There were two logical paths forward. Path A: A mediocre slog to the eighth seed. Path B: A total collapse, shutting down Jaylen Brown and Derrick White by February to hunt for a lottery pick to pair with a returning Tatum next year.

But as the winter chill settles over New England, the Celtics have chosen a third, impossible path.

What if they just win the Eastern Conference anyway?

Following a 126-105 dismantling of the Los Angeles Lakers on Saturday night, the Celtics are 14-9. They have won nine of their last 12 games. They possess the third-best offense in the NBA. And they are doing it all without the player whose face is painted on the murals outside TD Garden.

This shouldn’t be happening. But in a season defined by chaos across the league, Boston has found clarity in the void.

The Evolution of Jaylen Brown

If Jayson Tatum is the sun, Jaylen Brown was always the moon—brilliant, essential, but ultimately reflecting the light of the primary star.

With the sun eclipsed, the moon has turned into a supernova.

Brown’s performance this season has been nothing short of a revelation. The criticisms of the past—the loose handle, the lack of a left hand, the tunnel vision—have evaporated. In their place stands a complete, terrifying offensive engine.

Against the Lakers, Brown dropped 38 points and 8 rebounds on 45% shooting. For the season, he is averaging nearly 29 points per game, orchestrating the offense with a poise that was previously foreign to him. He is averaging a career-high in assists, and while his turnovers are up slightly, it is a negligible price to pay for a usage rate that rivals the league’s elite.

“He’s not just scoring; he’s solving problems,” says head coach Joe Mazzulla. “He’s seeing the double team before it comes. He’s manipulating defenses with his eyes. He has become the system.”

Brown has been arguably the best mid-range shooter in basketball this season, a lost art that he has weaponized to stabilize Boston’s half-court attack. He is no longer the “1B” option. He is a bona fide “1A,” carrying the weight of a franchise that refused to crumble.

The Mazzulla Masterclass

If Brown is the engine, Joe Mazzulla is the architect.

The Celtics coach, often scrutinized for his eccentricities and reliance on “math-ball,” is currently painting his masterpiece.
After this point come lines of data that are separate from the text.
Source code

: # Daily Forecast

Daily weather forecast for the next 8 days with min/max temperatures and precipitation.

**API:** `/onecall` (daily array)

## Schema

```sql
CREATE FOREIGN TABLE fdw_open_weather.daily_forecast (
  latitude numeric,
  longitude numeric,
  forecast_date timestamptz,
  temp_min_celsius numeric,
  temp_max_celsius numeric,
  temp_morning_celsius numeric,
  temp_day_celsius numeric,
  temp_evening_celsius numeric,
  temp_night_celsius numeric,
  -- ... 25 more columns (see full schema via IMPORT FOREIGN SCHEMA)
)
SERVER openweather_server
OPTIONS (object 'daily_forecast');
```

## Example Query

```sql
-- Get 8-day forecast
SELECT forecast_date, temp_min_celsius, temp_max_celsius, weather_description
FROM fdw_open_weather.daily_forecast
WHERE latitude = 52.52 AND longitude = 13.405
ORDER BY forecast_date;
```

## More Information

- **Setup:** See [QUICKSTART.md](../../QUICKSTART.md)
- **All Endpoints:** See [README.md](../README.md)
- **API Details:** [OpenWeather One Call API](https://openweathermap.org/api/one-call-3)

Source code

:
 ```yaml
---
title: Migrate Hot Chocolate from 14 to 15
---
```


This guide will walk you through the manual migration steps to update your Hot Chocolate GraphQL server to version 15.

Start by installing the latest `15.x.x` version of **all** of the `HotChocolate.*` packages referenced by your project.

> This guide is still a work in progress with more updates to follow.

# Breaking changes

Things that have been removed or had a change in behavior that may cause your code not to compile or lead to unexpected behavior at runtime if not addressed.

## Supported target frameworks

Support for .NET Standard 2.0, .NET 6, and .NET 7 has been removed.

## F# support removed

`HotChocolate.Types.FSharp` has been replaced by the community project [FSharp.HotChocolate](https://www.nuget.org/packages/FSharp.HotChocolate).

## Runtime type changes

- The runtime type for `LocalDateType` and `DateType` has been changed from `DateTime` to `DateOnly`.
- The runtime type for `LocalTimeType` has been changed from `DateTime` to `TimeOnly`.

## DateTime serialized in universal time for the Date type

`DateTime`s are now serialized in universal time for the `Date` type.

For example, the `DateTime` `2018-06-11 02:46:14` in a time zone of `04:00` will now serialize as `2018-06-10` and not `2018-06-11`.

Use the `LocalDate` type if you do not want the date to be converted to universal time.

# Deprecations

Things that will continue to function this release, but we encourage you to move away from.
Without the defensive versatility of Holiday or the rim protection of Porzingis, Mazzulla has leaned entirely into offensive efficiency.

The numbers are staggering. The Celtics boast an offensive rating of 121.9, trailing only the New York Knicks and the Denver Nuggets. They are generating open threes at a historic rate, shooting 53% from deep against the Lakers (hitting 24 triples).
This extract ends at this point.